Edinburgh-based SWC Independent has tilted its portfolios towards active management in a bid to counter market turbulence. Director Stuart Cardozo said: ‘The value of active managers [could be] even more pronounced in the economic climate to come. There is the possibility of higher volatility and market corrections.’
One way Cardozo has adapted portfolios is simply by replacing passive funds with active equivalents. ‘I think a good active manager will lead to better outcomes. The outperformance justifies the additional cost,’ he said.
In any case, the director is not an exponent of passive. ‘If active and passive were the same price, I’d choose the former because an active fund can return more,’ he explained.
Moved into multi-asset
Cardozo acknowledged academic research showing few active managers outperform consistently after fees. But he said: ‘A bad fund manager doesn’t become so overnight. The reason some funds have so much money in them is because they do well and are consistent.’
The firm has run adapted versions of Rayner Spencer Mills (RSM) model portfolios, constructed to align with Distribution Technology (DT) risk profiles, since 2009. Cardozo said he also adapts the RSM portfolios by reducing the number of funds.
‘They originally had 20 funds in them,’ he said. ‘Explaining this number of funds to a client was time consuming.
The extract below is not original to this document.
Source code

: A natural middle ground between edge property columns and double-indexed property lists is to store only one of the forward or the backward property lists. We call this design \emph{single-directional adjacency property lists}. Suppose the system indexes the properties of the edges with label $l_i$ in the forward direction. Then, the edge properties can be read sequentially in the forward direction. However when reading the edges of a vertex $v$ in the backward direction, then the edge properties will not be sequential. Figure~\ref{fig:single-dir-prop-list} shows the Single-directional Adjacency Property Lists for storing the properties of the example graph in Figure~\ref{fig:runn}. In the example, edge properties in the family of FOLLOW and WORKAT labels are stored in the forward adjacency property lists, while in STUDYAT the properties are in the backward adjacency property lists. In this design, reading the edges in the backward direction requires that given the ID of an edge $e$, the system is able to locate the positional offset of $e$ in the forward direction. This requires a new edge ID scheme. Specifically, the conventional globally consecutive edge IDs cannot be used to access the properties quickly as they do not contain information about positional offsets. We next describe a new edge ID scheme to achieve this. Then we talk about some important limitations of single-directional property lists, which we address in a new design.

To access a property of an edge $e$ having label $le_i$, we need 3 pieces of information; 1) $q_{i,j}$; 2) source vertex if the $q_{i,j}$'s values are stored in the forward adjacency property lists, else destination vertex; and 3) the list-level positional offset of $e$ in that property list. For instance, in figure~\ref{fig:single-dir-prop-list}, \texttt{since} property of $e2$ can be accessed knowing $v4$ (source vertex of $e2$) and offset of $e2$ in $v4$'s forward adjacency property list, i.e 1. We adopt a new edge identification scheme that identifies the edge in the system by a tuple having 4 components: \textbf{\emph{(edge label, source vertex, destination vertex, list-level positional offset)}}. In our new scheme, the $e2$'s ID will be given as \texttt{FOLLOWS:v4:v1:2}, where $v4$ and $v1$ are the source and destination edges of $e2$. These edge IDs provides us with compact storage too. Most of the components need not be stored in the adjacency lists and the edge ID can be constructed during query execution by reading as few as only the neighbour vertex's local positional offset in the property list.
So I reduced the number to 14 or 15, and increased exposure to other funds in the same sectors or asset classes as the removed funds.’
Cardozo also recently moved into multi-asset and multi-manager funds. ‘I still use the model portfolios, because they’re doing well,’ he said. ‘But I’ve gone more towards multi-asset funds because they’re easier to use.’
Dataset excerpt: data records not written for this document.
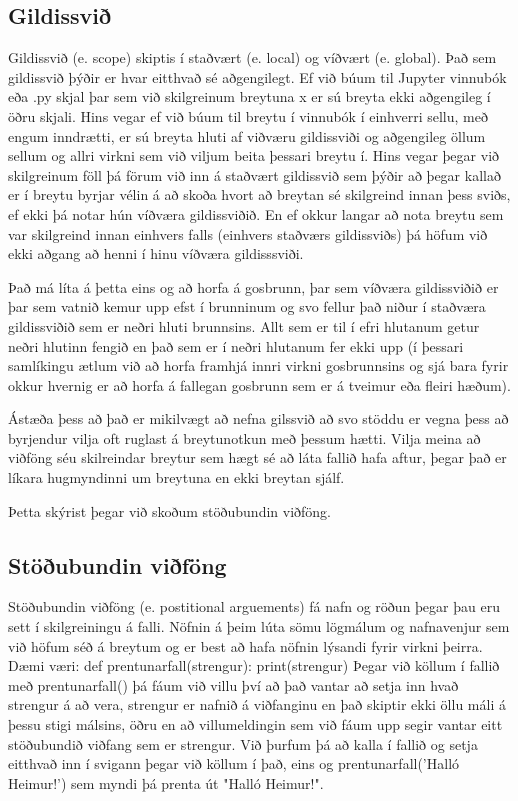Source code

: \subsection{Gildissvið}
Gildissvið (e. scope) skiptis í staðvært (e. local) og víðvært (e. global). 
Það sem gildissvið þýðir er hvar eitthvað sé aðgengilegt.
Ef við búum til Jupyter vinnubók eða .py skjal þar sem við skilgreinum breytuna x er sú breyta ekki aðgengileg í öðru skjali.
Hins vegar ef við búum til breytu í vinnubók í einhverri sellu, með engum inndrætti, er sú breyta hluti af viðværu gildissviði og aðgengileg öllum sellum og allri virkni sem við viljum beita þessari breytu í.
Hins vegar þegar við skilgreinum föll þá förum við inn á staðvært gildissvið sem þýðir að þegar kallað er í breytu byrjar vélin á að skoða hvort að breytan sé skilgreind innan þess sviðs, ef ekki þá notar hún víðværa gildissviðið.
En ef okkur langar að nota breytu sem var skilgreind innan einhvers falls (einhvers staðværs gildissviðs) þá höfum við ekki aðgang að henni í hinu víðværa gildisssviði.

Það má líta á þetta eins og að horfa á gosbrunn, þar sem víðværa gildissviðið er þar sem vatnið kemur upp efst í brunninum og svo fellur það niður í staðværa gildissviðið sem er neðri hluti brunnsins.
Allt sem er til í efri hlutanum getur neðri hlutinn fengið en það sem er í neðri hlutanum fer ekki upp (í þessari samlíkingu ætlum við að horfa framhjá innri virkni gosbrunnsins og sjá bara fyrir okkur hvernig er að horfa á fallegan gosbrunn sem er á tveimur eða fleiri hæðum).

Ástæða þess að það er mikilvægt að nefna gilssvið að svo stöddu er vegna þess að byrjendur vilja oft ruglast á breytunotkun með þessum hætti.
Vilja meina að viðföng séu skilreindar breytur sem hægt sé að láta fallið hafa aftur, þegar það er líkara hugmyndinni um breytuna en ekki breytan sjálf.

Þetta skýrist þegar við skoðum stöðubundin viðföng.

\subsection{Stöðubundin viðföng}
Stöðubundin viðföng (e. postitional arguements) fá nafn og röðun þegar þau eru sett í skilgreiningu á falli.
Nöfnin á þeim lúta sömu lögmálum og nafnavenjur sem við höfum séð á breytum og er best að hafa nöfnin lýsandi fyrir virkni þeirra.
Dæmi væri:
\newline def prentunarfall(strengur): 
\newline \phantom{----}print(strengur)
\newline
Þegar við köllum í fallið með prentunarfall() þá fáum við villu því að það vantar að setja inn hvað strengur á að vera, strengur er nafnið á viðfanginu en það skiptir ekki öllu máli á þessu stigi málsins, öðru en að villumeldingin sem við fáum upp segir vantar eitt stöðubundið viðfang sem er strengur.
Við þurfum þá að kalla í fallið og setja eitthvað inn í svigann þegar við köllum í það, eins og prentunarfall('Halló Heimur!') sem myndi þá prenta út "Halló Heimur!".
Particularly with model portfolios, if a fund manager leaves or a fund is removed, the adviser must alter the model. But first they must write to clients for permission. Cardozo said this had become particularly time consuming since the reporting requirements of Mifid II came into force in January.
Cardozo uses Dynamic Planner and Synaptic Software to research funds and Trustnet to monitor performance. He benchmarks performance against Investment Association sectors. One favourite multi-asset fund range is Premier Liberation. ‘Its funds can be pricey,’ he admitted. ‘But it is backed up with performance.’
Another is the F&C Multi-Manager Lifestyle range. ‘F&C’s multi-manager team has been together for years. It has a process that works, and it delivers,’ said Cardozo.
Cardozo has used the Standard Life MyFolio range. But he generally avoids MyFolio funds holding the Gars strategy, due to its recent underperformance. Despite his active preference, he also uses the more passive Legal & General Multi-Index funds where appropriate.
One of Cardozo’s most favoured funds in the SWC portfolios is the Amati UK Smaller Companies fund (see chart, below), managed by Citywire AAA-rated team of David Stevenson, Douglas Lawson and Paul Jourdan.
‘Amati is a boutique fund house in Edinburgh,’ he said. ‘This fund performs well in its peer group, and I get regular access to the manager to hear about ideas and fund positioning.’
Other top-performing funds include the Old Mutual UK Mid Cap fund, managed by Citywire AAA-rated Richard Watts and the Jupiter Strategic Bond fund, managed by Citywire + rated Ariel Bezalel. Cardozo also likes the Baillie Gifford European fund, managed by the Citywire AAA-rated team of Moritz Sitte and Stephen Paice.